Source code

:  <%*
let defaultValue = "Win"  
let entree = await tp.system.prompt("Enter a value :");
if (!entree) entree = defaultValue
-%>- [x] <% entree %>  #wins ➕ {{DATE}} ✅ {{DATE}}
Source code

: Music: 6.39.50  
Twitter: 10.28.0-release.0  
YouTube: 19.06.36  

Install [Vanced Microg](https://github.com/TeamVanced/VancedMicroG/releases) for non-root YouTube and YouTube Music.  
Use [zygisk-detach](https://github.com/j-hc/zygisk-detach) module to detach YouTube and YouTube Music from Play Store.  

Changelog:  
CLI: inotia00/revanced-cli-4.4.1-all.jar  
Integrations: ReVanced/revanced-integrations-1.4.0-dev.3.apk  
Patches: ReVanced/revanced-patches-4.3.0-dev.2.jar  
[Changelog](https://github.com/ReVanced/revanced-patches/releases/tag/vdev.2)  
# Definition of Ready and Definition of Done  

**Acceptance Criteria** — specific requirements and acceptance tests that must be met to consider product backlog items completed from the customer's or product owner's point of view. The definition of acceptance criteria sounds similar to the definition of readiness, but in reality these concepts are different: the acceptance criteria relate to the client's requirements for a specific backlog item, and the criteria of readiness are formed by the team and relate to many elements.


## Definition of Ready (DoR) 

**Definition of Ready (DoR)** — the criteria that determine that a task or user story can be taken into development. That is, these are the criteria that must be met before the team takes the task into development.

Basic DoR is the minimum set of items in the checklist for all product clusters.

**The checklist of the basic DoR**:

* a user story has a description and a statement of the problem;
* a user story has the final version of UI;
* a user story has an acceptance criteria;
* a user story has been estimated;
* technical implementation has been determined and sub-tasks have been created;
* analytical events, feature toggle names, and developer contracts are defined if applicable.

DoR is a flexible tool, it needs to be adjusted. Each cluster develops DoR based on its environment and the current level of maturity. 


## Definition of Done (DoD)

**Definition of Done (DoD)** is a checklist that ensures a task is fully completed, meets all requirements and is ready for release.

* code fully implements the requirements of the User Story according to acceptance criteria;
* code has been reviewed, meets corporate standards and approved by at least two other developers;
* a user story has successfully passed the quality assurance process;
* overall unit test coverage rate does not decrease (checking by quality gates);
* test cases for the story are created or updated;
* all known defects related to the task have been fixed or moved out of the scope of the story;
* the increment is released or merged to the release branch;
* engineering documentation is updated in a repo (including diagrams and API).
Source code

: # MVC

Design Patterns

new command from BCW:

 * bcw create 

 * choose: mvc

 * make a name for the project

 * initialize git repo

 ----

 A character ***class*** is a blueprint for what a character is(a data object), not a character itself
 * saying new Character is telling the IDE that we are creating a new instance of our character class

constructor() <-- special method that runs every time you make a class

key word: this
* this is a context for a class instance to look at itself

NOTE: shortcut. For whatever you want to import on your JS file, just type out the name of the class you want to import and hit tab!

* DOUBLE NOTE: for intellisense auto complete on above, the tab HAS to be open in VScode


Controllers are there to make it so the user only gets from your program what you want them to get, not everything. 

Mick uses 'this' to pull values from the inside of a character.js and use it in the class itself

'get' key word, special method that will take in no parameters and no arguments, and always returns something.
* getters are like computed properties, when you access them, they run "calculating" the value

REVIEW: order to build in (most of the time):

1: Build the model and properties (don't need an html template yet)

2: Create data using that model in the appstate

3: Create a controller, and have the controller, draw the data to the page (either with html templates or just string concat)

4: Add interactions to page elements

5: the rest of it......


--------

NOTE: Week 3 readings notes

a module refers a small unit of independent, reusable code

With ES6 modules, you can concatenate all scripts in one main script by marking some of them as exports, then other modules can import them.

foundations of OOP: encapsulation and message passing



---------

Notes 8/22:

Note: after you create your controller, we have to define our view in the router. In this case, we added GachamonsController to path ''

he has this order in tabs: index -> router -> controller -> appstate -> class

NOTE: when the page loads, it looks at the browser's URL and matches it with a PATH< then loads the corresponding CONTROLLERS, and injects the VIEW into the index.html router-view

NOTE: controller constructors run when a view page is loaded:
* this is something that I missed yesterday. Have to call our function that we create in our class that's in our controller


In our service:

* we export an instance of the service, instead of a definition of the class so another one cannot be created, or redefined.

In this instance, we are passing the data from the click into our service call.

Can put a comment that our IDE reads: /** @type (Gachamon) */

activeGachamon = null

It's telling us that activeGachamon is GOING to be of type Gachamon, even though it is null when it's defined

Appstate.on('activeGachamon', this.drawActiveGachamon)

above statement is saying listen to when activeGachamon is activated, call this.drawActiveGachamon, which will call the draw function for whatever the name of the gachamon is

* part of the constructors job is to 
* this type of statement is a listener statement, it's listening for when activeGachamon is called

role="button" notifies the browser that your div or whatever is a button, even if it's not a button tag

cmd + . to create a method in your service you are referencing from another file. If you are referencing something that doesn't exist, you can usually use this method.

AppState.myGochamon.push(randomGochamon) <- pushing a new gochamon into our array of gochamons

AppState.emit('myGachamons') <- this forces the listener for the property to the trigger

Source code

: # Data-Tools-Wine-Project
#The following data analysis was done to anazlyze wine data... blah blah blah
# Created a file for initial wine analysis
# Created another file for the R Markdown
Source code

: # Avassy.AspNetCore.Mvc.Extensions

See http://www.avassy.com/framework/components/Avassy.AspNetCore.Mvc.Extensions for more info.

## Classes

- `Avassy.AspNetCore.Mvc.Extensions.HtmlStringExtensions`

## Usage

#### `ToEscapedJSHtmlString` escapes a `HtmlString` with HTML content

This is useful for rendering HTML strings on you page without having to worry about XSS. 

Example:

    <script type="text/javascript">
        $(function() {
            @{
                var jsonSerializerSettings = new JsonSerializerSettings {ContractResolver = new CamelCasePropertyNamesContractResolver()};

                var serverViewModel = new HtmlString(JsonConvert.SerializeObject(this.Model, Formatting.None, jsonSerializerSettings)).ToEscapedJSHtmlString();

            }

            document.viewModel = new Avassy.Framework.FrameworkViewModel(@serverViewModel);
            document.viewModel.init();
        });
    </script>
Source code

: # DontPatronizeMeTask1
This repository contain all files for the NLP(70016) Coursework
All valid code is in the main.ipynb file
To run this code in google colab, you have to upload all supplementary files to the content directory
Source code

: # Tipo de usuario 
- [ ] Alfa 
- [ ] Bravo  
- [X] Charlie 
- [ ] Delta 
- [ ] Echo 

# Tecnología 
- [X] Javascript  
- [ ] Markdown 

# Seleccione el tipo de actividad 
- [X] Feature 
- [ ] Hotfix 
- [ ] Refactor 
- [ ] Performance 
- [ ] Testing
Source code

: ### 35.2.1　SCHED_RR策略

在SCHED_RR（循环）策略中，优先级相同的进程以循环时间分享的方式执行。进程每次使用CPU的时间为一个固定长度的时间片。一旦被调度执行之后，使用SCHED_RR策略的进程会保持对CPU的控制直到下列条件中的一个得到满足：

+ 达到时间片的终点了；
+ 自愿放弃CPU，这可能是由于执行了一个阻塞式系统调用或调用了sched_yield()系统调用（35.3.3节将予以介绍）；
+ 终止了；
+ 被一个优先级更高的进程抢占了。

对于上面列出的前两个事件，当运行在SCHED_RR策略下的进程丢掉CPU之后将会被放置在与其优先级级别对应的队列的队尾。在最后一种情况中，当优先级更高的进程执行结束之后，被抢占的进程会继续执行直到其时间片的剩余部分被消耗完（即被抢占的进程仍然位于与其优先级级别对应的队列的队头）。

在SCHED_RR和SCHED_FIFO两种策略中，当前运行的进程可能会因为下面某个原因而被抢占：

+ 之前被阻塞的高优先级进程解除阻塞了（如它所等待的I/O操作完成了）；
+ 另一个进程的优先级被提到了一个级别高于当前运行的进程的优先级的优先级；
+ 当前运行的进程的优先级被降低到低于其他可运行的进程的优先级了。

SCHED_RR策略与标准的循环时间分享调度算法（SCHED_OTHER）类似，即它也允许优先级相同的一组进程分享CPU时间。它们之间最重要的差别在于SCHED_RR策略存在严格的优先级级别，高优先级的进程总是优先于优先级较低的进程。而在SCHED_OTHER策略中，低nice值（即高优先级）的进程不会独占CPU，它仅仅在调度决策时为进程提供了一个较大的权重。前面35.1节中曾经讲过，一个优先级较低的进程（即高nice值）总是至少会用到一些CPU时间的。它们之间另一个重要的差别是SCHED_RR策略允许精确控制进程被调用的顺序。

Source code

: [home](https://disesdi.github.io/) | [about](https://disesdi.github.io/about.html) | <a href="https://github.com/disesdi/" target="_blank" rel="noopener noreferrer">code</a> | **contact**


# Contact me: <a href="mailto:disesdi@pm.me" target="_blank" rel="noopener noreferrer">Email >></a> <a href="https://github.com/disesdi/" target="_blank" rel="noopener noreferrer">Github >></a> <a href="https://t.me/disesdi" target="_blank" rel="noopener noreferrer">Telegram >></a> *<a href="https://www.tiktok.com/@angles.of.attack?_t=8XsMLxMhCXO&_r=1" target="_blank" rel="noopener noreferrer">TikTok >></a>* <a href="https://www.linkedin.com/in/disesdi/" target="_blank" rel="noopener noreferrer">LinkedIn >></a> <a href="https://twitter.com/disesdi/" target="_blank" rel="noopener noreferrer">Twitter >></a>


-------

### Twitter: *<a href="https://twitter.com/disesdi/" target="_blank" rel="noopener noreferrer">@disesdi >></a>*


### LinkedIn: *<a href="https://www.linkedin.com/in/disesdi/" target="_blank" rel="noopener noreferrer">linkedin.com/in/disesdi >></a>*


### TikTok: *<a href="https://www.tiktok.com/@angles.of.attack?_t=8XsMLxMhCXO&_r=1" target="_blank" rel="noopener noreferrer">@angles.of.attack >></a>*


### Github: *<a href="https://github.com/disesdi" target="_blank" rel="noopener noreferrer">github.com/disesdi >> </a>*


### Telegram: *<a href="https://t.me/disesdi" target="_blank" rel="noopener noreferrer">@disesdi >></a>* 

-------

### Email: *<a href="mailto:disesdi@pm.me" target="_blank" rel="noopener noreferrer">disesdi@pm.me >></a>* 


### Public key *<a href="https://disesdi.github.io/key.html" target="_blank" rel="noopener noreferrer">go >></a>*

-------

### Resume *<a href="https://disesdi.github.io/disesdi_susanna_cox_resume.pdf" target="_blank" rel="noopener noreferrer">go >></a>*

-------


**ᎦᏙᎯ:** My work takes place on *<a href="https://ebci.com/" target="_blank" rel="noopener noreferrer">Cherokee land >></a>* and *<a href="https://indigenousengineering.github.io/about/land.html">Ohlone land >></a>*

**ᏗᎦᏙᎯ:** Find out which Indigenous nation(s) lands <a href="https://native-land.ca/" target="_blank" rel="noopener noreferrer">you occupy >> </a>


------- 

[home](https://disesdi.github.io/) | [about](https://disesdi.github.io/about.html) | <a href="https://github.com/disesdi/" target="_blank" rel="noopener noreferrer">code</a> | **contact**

◆ ◆ ◆ ◆

Nothing but a number should be given: the count of lines above in which the word "mailto" occurs.

2